AIM OF THE TASK:
Only the images are to be dropped; the records themselves must be repeated exactly.
· · · · · · ·
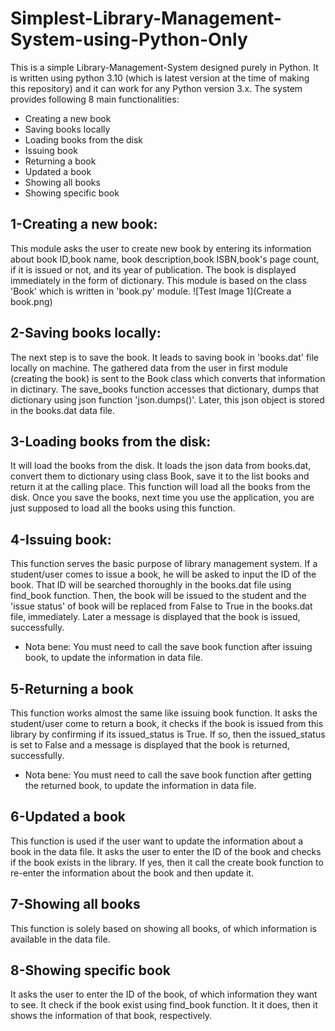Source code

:# Simplest-Library-Management-System-using-Python-Only

This is a simple Library-Management-System designed purely in Python. It is written using python 3.10 (which is latest version at the time of making this repository) and it can work for any Python version 3.x. The system provides following 8 main functionalities:
* Creating a new book
* Saving books locally
* Loading books from the disk
* Issuing book
* Returning a book
* Updated a book
* Showing all books
* Showing specific book

## 1-Creating a new book:
This module asks the user to create new book by entering its information about book ID,book name, book description,book ISBN,book's page count, if it is issued or not, and its year of publication. The book is displayed immediately in the form of dictionary. This module is based on the class 'Book' which is written in 'book.py' module. 
![Test Image 1](Create a book.png)

## 2-Saving books locally:
The next step is to save the book. It leads to saving book in 'books.dat' file locally on machine. The gathered data from the user in first module (creating the book) is sent to the Book class which converts that information in dictinary. The save_books function accesses that dictionary, dumps that dictionary using json function 'json.dumps()'. Later, this json object is stored in the books.dat data file.

## 3-Loading books from the disk:
It will load the books from the disk. It loads the json data from books.dat, convert them to dictionary using class Book, save it to the list books and return it at the calling place. This function will load all the books from the disk. Once you save the books, next time you use the application, you are just supposed to load all the books using this function.

## 4-Issuing book:
This function serves the basic purpose of library management system. If a student/user comes to issue a book, he will be asked to input the ID of the book. That ID will be searched thoroughly in the books.dat file using find_book function. Then, the book will be issued to the student and the 'issue status' of book will be replaced from False to True in the books.dat file, immediately. Later a message is displayed that the book is issued, successfully.
* Nota bene: You must need to call the save book function after issuing book, to update the information in data file.

## 5-Returning a book
This function works almost the same like issuing book function. It asks the student/user come to return a book, it checks if the book is issued from this library by confirming if its issued_status is True. If so, then the issued_status is set to False and a message is displayed that the book is returned, successfully.
* Nota bene: You must need to call the save book function after getting the returned book, to update the information in data file.

## 6-Updated a book
This function is used if the user want to update the information about a book in the data file. It asks the user to enter the ID of the book and checks if the book exists in the library. If yes, then it call the create book function to re-enter the information about the book and then update it.

## 7-Showing all books
This function is solely based on showing all books, of which information is available in the data file.

## 8-Showing specific book
It asks the user to enter the ID of the book, of which information they want to see. It check if the book exist using find_book function. It it does, then it shows the information of that book, respectively.

 


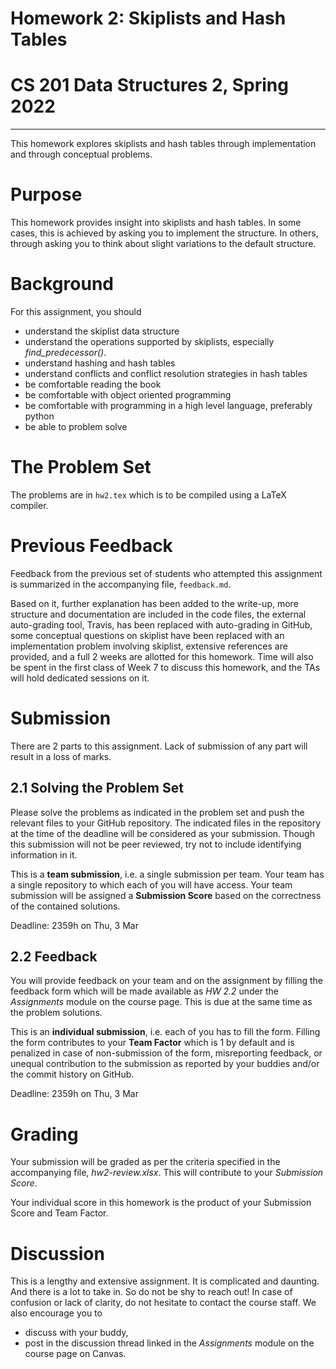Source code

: # Homework 2: Skiplists and Hash Tables
# CS 201 Data Structures 2, Spring 2022
-----

This homework explores skiplists and hash tables through implementation and through conceptual problems.

# Purpose

This homework provides insight into skiplists and hash tables. In some cases, this is achieved by asking you to implement the structure. In others, through asking you to think about slight variations to the default structure. 

# Background

For this assignment, you should
- understand the skiplist data structure 
- understand the operations supported by skiplists, especially *find_predecessor()*.
- understand hashing and hash tables
- understand conflicts and conflict resolution strategies in hash tables
- be comfortable reading the book
- be comfortable with object oriented programming
- be comfortable with programming in a high level language, preferably python
- be able to problem solve

# The Problem Set

The problems are in `hw2.tex` which is to be compiled using a LaTeX compiler.

# Previous Feedback

Feedback from the previous set of students who attempted this assignment is summarized in the accompanying file, `feedback.md`. 

Based on it, further explanation has been added to the write-up, more structure and documentation are included in the code files, the external auto-grading tool, Travis, has been replaced with auto-grading in GitHub, some conceptual questions on skiplist have been replaced with an implementation problem involving skiplist, extensive references are provided, and a full 2 weeks are allotted for this homework. Time will also be spent in the first class of Week 7 to discuss this homework, and the TAs will hold dedicated sessions on it. 

# Submission

There are 2 parts to this assignment. Lack of submission of any part will result in a loss of marks.

## 2.1 Solving the Problem Set

Please solve the problems as indicated in the problem set and push the relevant files to your GitHub repository. The indicated files in the repository at the time of the deadline will be considered as your submission. Though this submission will not be peer reviewed, try not to include identifying information in it.

This is a __team submission__, i.e. a single submission per team. Your team has a single repository to which each of you will have access. Your team submission will be assigned a __Submission Score__ based on the correctness of the contained solutions.

Deadline: 2359h on Thu, 3 Mar

## 2.2 Feedback

You will provide feedback on your team and on the assignment by filling the feedback form which will be made available as _HW 2.2_ under the _Assignments_ module on the course page. This is due at the same time as the problem solutions.

This is an __individual submission__, i.e. each of you has to fill the form. Filling the form contributes to your __Team Factor__ which is 1 by default and is penalized in case of non-submission of the form,  misreporting feedback, or unequal contribution to the submission as reported by your buddies and/or the commit history on GitHub.

Deadline: 2359h on Thu, 3 Mar

# Grading

Your submission will be graded as per the criteria specified in the accompanying file, _hw2-review.xlsx_. This will contribute to your _Submission Score_.

Your individual score in this homework is the product of your Submission Score and Team Factor.

# Discussion

This is a lengthy and extensive assignment. It is complicated and daunting. And there is a lot to take in. So do not be shy to reach out! In case of confusion or lack of clarity, do not hesitate to contact the course staff. We also encourage you to

- discuss with your buddy,
- post in the discussion thread linked in the _Assignments_ module on the course page on Canvas.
· · · · · · ·
EXERCISE SOLUTION:
Source code

:# Simplest-Library-Management-System-using-Python-Only

This is a simple Library-Management-System designed purely in Python. It is written using python 3.10 (which is latest version at the time of making this repository) and it can work for any Python version 3.x. The system provides following 8 main functionalities:
* Creating a new book
* Saving books locally
* Loading books from the disk
* Issuing book
* Returning a book
* Updated a book
* Showing all books
* Showing specific book

## 1-Creating a new book:
This module asks the user to create new book by entering its information about book ID,book name, book description,book ISBN,book's page count, if it is issued or not, and its year of publication. The book is displayed immediately in the form of dictionary. This module is based on the class 'Book' which is written in 'book.py' module. 
![Test Image 1](Create a book.png)

## 2-Saving books locally:
The next step is to save the book. It leads to saving book in 'books.dat' file locally on machine. The gathered data from the user in first module (creating the book) is sent to the Book class which converts that information in dictinary. The save_books function accesses that dictionary, dumps that dictionary using json function 'json.dumps()'. Later, this json object is stored in the books.dat data file.

## 3-Loading books from the disk:
It will load the books from the disk. It loads the json data from books.dat, convert them to dictionary using class Book, save it to the list books and return it at the calling place. This function will load all the books from the disk. Once you save the books, next time you use the application, you are just supposed to load all the books using this function.

## 4-Issuing book:
This function serves the basic purpose of library management system. If a student/user comes to issue a book, he will be asked to input the ID of the book. That ID will be searched thoroughly in the books.dat file using find_book function. Then, the book will be issued to the student and the 'issue status' of book will be replaced from False to True in the books.dat file, immediately. Later a message is displayed that the book is issued, successfully.
* Nota bene: You must need to call the save book function after issuing book, to update the information in data file.

## 5-Returning a book
This function works almost the same like issuing book function. It asks the student/user come to return a book, it checks if the book is issued from this library by confirming if its issued_status is True. If so, then the issued_status is set to False and a message is displayed that the book is returned, successfully.
* Nota bene: You must need to call the save book function after getting the returned book, to update the information in data file.

## 6-Updated a book
This function is used if the user want to update the information about a book in the data file. It asks the user to enter the ID of the book and checks if the book exists in the library. If yes, then it call the create book function to re-enter the information about the book and then update it.

## 7-Showing all books
This function is solely based on showing all books, of which information is available in the data file.

## 8-Showing specific book
It asks the user to enter the ID of the book, of which information they want to see. It check if the book exist using find_book function. It it does, then it shows the information of that book, respectively.

 


Source code

: # Homework 2: Skiplists and Hash Tables
# CS 201 Data Structures 2, Spring 2022
-----

This homework explores skiplists and hash tables through implementation and through conceptual problems.

# Purpose

This homework provides insight into skiplists and hash tables. In some cases, this is achieved by asking you to implement the structure. In others, through asking you to think about slight variations to the default structure. 

# Background

For this assignment, you should
- understand the skiplist data structure 
- understand the operations supported by skiplists, especially *find_predecessor()*.
- understand hashing and hash tables
- understand conflicts and conflict resolution strategies in hash tables
- be comfortable reading the book
- be comfortable with object oriented programming
- be comfortable with programming in a high level language, preferably python
- be able to problem solve

# The Problem Set

The problems are in `hw2.tex` which is to be compiled using a LaTeX compiler.

# Previous Feedback

Feedback from the previous set of students who attempted this assignment is summarized in the accompanying file, `feedback.md`. 

Based on it, further explanation has been added to the write-up, more structure and documentation are included in the code files, the external auto-grading tool, Travis, has been replaced with auto-grading in GitHub, some conceptual questions on skiplist have been replaced with an implementation problem involving skiplist, extensive references are provided, and a full 2 weeks are allotted for this homework. Time will also be spent in the first class of Week 7 to discuss this homework, and the TAs will hold dedicated sessions on it. 

# Submission

There are 2 parts to this assignment. Lack of submission of any part will result in a loss of marks.

## 2.1 Solving the Problem Set

Please solve the problems as indicated in the problem set and push the relevant files to your GitHub repository. The indicated files in the repository at the time of the deadline will be considered as your submission. Though this submission will not be peer reviewed, try not to include identifying information in it.

This is a __team submission__, i.e. a single submission per team. Your team has a single repository to which each of you will have access. Your team submission will be assigned a __Submission Score__ based on the correctness of the contained solutions.

Deadline: 2359h on Thu, 3 Mar

## 2.2 Feedback

You will provide feedback on your team and on the assignment by filling the feedback form which will be made available as _HW 2.2_ under the _Assignments_ module on the course page. This is due at the same time as the problem solutions.

This is an __individual submission__, i.e. each of you has to fill the form. Filling the form contributes to your __Team Factor__ which is 1 by default and is penalized in case of non-submission of the form,  misreporting feedback, or unequal contribution to the submission as reported by your buddies and/or the commit history on GitHub.

Deadline: 2359h on Thu, 3 Mar

# Grading

Your submission will be graded as per the criteria specified in the accompanying file, _hw2-review.xlsx_. This will contribute to your _Submission Score_.

Your individual score in this homework is the product of your Submission Score and Team Factor.

# Discussion

This is a lengthy and extensive assignment. It is complicated and daunting. And there is a lot to take in. So do not be shy to reach out! In case of confusion or lack of clarity, do not hesitate to contact the course staff. We also encourage you to

- discuss with your buddy,
- post in the discussion thread linked in the _Assignments_ module on the course page on Canvas.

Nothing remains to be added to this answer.